Supplied records |
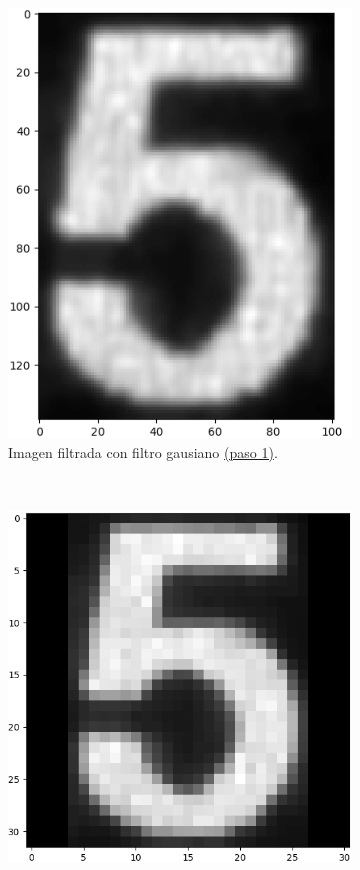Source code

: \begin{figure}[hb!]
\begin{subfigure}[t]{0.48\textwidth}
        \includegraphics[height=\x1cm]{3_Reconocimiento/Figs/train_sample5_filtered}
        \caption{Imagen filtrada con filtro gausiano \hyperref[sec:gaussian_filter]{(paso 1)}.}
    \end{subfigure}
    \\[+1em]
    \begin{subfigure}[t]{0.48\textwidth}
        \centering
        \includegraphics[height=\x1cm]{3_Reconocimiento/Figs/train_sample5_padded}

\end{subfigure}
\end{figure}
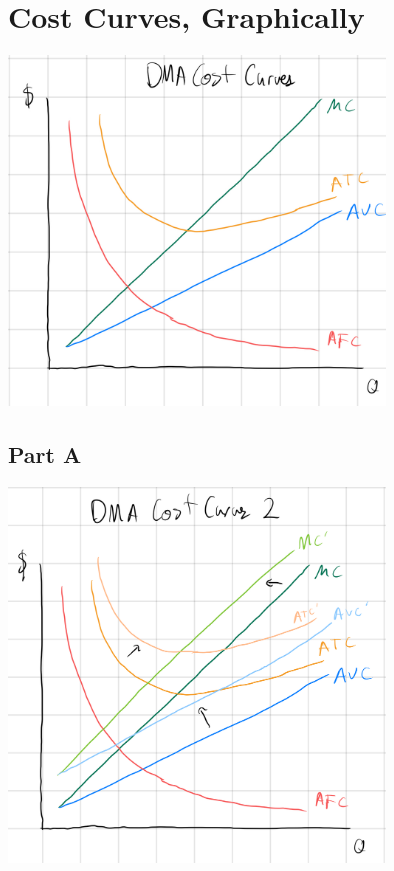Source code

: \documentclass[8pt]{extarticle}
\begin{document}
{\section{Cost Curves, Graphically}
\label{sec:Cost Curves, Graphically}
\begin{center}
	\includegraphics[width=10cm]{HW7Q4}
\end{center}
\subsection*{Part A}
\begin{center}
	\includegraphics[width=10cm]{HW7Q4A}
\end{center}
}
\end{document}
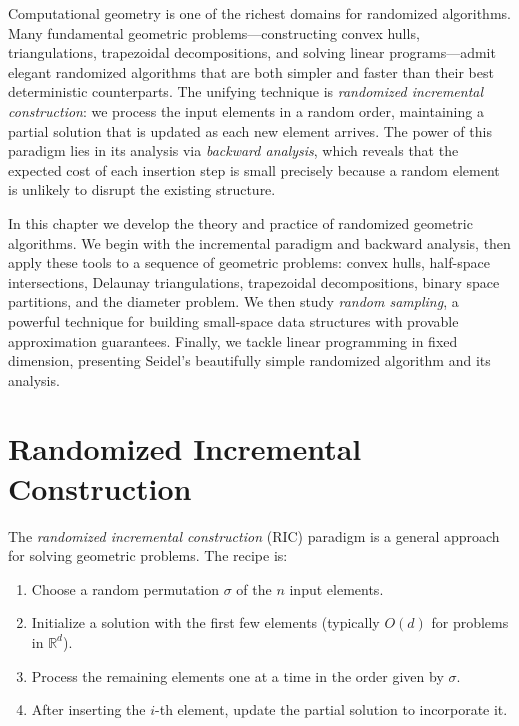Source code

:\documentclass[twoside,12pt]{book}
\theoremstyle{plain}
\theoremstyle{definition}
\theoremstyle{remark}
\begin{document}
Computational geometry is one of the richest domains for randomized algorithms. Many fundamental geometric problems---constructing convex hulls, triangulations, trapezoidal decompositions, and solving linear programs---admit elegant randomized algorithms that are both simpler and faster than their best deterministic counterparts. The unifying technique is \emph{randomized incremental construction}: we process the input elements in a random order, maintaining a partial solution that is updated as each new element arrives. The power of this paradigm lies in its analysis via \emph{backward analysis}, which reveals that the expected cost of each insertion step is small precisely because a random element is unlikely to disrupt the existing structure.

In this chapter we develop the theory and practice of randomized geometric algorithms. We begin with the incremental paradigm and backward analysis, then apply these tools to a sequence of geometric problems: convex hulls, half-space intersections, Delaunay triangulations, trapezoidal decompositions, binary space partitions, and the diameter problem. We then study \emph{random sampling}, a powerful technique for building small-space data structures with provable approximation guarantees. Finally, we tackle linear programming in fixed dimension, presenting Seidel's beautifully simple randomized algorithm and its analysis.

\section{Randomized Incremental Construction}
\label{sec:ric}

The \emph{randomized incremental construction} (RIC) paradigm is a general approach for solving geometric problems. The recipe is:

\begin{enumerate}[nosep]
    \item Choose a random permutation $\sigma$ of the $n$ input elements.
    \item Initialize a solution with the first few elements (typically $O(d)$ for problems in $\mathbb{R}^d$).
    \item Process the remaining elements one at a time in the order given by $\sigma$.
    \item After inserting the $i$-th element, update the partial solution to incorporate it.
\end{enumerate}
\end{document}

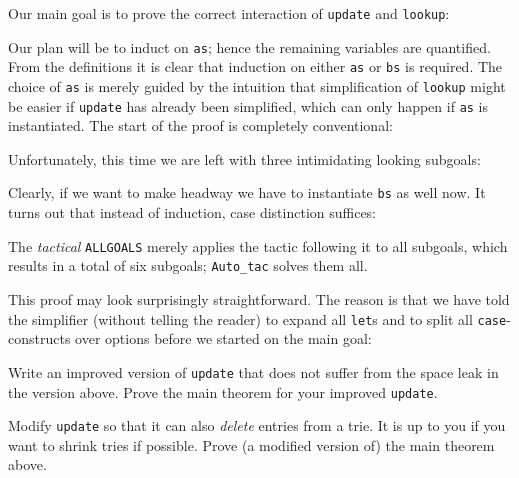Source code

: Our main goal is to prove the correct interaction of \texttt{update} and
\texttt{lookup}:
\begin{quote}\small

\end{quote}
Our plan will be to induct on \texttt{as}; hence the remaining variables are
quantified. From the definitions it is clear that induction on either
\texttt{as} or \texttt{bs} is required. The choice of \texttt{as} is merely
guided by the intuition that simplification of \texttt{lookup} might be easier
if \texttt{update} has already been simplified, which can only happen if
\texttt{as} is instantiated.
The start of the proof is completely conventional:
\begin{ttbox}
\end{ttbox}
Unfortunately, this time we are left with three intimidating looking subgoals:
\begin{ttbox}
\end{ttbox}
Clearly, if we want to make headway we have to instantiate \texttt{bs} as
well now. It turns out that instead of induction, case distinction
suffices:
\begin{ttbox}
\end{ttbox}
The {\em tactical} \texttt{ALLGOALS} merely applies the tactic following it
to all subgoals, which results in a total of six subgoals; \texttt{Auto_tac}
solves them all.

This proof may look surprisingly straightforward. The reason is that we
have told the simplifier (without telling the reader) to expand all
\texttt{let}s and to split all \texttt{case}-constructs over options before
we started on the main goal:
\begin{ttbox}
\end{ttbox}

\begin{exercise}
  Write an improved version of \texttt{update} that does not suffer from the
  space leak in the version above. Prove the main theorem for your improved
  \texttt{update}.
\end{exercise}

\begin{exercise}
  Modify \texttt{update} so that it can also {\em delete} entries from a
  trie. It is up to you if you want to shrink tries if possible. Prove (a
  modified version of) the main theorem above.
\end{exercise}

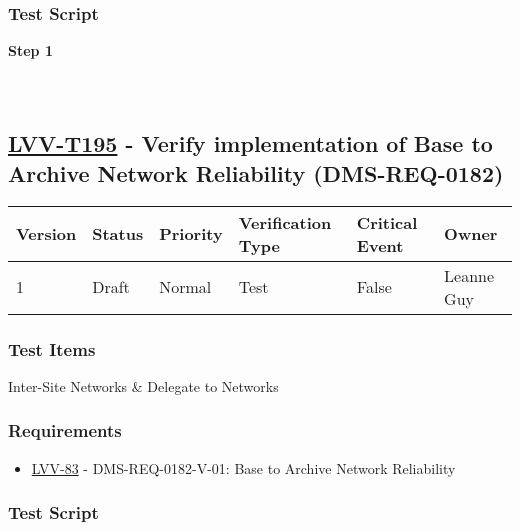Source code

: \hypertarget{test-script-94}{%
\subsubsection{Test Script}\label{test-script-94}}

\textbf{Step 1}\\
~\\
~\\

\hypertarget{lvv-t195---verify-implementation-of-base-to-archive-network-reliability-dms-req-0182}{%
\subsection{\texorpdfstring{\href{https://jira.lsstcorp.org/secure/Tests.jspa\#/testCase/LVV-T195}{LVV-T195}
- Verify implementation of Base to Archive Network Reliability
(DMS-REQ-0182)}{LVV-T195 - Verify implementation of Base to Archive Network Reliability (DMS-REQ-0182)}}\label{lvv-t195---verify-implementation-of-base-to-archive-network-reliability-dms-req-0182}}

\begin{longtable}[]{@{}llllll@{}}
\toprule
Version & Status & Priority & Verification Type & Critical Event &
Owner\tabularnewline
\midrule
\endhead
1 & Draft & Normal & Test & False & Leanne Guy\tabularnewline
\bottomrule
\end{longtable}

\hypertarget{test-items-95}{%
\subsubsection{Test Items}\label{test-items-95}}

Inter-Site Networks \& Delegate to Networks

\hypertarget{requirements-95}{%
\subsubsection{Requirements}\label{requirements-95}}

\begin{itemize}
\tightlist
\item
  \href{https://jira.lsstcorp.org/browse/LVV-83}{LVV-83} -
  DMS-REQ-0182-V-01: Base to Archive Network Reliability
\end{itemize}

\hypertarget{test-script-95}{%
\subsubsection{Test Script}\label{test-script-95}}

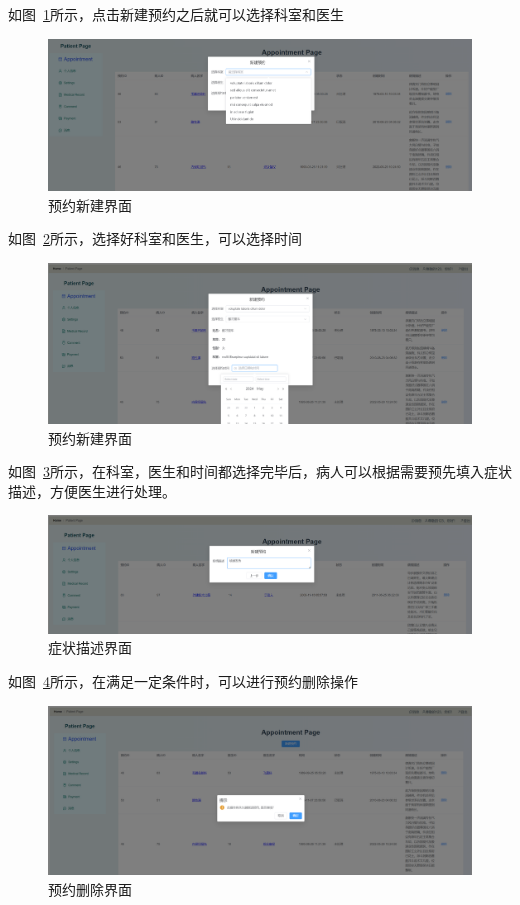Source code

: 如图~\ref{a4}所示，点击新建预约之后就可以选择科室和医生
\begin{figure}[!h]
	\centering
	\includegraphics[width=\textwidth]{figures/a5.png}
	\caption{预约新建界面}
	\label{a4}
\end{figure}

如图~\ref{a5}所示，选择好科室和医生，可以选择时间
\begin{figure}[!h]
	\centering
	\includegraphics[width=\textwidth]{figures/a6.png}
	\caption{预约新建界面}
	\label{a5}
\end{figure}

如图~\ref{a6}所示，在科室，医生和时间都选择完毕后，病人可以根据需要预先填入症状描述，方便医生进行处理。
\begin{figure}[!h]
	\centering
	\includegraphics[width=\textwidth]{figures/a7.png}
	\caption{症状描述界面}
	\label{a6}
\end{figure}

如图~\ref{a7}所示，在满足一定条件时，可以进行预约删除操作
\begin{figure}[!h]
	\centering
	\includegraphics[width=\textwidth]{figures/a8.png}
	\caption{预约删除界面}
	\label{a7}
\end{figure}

==

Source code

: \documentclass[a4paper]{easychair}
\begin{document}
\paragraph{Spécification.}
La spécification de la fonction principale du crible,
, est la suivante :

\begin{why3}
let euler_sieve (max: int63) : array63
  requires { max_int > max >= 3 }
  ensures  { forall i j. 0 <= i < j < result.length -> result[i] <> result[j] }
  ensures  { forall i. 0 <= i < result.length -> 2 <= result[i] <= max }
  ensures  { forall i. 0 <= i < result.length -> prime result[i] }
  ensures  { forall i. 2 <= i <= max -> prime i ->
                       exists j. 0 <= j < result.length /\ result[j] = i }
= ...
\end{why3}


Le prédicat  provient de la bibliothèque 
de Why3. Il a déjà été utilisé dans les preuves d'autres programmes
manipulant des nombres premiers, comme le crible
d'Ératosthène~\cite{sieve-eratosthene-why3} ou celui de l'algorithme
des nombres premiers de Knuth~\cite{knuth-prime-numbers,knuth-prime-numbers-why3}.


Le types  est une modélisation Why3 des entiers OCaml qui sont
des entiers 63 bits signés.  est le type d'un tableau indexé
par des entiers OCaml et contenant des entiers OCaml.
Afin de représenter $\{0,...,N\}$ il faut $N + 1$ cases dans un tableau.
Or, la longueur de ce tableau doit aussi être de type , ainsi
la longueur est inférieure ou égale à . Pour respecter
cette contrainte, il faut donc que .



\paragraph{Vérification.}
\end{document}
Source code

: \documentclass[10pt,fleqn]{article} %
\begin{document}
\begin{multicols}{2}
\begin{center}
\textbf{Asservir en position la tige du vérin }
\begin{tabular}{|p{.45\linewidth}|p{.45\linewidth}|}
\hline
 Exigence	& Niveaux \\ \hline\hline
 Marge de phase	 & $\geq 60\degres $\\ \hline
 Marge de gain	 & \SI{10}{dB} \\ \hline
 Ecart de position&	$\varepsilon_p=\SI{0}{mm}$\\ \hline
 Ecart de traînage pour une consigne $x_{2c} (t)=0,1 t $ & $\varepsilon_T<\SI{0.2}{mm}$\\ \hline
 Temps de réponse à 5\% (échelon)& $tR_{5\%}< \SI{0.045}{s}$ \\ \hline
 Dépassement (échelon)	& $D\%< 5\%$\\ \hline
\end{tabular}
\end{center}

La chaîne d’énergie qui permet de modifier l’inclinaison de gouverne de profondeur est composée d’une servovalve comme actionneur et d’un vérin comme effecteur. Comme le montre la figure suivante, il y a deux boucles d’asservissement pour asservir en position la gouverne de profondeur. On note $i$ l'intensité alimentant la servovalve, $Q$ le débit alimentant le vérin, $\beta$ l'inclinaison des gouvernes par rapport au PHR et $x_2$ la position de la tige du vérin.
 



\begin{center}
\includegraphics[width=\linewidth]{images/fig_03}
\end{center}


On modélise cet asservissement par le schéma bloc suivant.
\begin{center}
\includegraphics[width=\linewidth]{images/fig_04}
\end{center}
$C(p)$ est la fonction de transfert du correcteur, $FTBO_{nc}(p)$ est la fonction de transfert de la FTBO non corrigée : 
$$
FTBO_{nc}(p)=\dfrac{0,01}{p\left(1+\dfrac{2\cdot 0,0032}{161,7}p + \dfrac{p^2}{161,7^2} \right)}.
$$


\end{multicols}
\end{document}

---

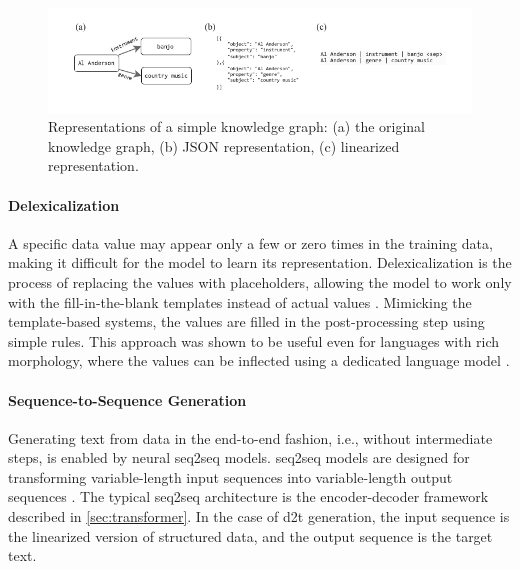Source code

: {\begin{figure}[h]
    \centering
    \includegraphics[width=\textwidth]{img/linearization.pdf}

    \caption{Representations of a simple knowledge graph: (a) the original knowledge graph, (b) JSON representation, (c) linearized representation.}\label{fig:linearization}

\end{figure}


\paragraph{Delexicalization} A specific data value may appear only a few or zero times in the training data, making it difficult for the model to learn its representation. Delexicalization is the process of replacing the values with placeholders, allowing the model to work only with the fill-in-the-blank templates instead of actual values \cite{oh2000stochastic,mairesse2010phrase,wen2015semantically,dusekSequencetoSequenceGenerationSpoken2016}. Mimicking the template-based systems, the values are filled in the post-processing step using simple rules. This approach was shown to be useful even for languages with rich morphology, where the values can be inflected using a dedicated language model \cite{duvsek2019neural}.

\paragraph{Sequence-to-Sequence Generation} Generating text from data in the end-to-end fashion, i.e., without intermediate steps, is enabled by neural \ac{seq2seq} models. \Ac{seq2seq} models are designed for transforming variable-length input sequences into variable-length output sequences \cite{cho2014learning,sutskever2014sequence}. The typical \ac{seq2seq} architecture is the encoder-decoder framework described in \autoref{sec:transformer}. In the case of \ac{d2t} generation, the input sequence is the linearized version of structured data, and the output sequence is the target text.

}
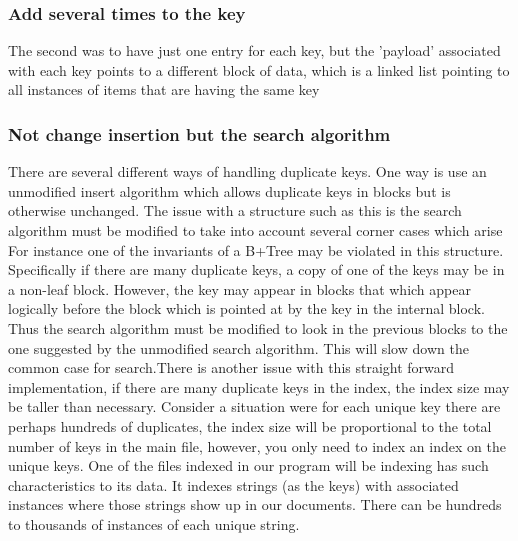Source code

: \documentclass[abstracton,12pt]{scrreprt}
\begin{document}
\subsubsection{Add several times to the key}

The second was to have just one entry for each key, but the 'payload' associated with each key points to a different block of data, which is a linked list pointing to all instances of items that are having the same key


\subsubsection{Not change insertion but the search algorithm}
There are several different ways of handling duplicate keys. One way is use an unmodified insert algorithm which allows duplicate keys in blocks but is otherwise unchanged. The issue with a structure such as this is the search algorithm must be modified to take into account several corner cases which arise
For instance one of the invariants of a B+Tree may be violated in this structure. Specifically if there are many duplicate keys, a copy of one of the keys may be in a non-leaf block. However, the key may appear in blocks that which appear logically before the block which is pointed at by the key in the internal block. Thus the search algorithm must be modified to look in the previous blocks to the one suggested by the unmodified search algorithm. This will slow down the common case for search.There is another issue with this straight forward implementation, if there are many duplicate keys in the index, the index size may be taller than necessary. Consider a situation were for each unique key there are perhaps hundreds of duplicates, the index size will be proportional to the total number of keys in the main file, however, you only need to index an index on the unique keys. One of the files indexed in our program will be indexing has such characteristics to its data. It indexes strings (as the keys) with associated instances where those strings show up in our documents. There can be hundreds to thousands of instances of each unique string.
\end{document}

Task to carry out |
Exactly one number is the expected answer: the count of lines in the entries where the word "instead" is found.

Solution |
2